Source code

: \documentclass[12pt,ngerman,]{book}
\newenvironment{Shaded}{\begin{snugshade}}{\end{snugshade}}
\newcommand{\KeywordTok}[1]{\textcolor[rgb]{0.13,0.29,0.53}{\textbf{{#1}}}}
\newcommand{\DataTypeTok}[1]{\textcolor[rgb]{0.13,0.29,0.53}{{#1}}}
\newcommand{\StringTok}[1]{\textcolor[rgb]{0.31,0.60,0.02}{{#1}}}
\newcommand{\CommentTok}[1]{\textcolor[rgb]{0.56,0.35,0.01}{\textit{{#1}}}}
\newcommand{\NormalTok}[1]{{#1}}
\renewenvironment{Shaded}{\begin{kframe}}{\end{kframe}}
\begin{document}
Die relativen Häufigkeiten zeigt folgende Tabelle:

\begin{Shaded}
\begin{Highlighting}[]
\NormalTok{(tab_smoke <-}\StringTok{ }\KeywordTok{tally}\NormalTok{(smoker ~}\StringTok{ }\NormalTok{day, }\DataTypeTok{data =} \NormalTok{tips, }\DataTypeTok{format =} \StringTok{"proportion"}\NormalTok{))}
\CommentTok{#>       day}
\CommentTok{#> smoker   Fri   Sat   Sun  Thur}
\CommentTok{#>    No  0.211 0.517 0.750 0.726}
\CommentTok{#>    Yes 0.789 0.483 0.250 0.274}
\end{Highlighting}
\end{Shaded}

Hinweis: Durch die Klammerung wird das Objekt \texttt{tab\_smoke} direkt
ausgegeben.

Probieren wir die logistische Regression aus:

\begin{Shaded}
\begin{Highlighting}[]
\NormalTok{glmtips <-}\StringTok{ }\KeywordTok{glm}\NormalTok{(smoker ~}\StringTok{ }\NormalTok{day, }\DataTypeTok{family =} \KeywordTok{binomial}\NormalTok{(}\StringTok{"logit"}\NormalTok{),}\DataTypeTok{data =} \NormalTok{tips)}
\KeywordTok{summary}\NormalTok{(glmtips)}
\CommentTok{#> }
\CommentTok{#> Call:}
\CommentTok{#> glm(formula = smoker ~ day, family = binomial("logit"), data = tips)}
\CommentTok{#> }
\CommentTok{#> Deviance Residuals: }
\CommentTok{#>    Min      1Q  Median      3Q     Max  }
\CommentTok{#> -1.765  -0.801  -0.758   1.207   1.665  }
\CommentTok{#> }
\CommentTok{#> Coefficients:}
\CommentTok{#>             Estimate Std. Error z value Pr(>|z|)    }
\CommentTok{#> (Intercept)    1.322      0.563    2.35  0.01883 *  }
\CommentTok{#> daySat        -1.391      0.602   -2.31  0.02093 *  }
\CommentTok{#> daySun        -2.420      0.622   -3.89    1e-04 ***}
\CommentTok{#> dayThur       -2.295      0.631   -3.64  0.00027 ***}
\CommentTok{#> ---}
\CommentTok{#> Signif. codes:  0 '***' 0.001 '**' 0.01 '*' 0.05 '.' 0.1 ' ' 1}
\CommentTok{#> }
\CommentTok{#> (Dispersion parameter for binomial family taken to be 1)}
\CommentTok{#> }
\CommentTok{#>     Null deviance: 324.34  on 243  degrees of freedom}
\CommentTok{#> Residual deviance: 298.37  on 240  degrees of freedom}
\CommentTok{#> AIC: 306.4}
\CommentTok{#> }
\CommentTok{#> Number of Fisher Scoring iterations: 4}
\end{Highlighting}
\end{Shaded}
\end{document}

- - -

§ The task: Check each line above for "NormalTok" and return the ones that have it.

§ Completed exercise:
\newcommand{\NormalTok}[1]{{#1}}
\NormalTok{(tab_smoke <-}\StringTok{ }\KeywordTok{tally}\NormalTok{(smoker ~}\StringTok{ }\NormalTok{day, }\DataTypeTok{data =} \NormalTok{tips, }\DataTypeTok{format =} \StringTok{"proportion"}\NormalTok{))}
\NormalTok{glmtips <-}\StringTok{ }\KeywordTok{glm}\NormalTok{(smoker ~}\StringTok{ }\NormalTok{day, }\DataTypeTok{family =} \KeywordTok{binomial}\NormalTok{(}\StringTok{"logit"}\NormalTok{),}\DataTypeTok{data =} \NormalTok{tips)}
\KeywordTok{summary}\NormalTok{(glmtips)}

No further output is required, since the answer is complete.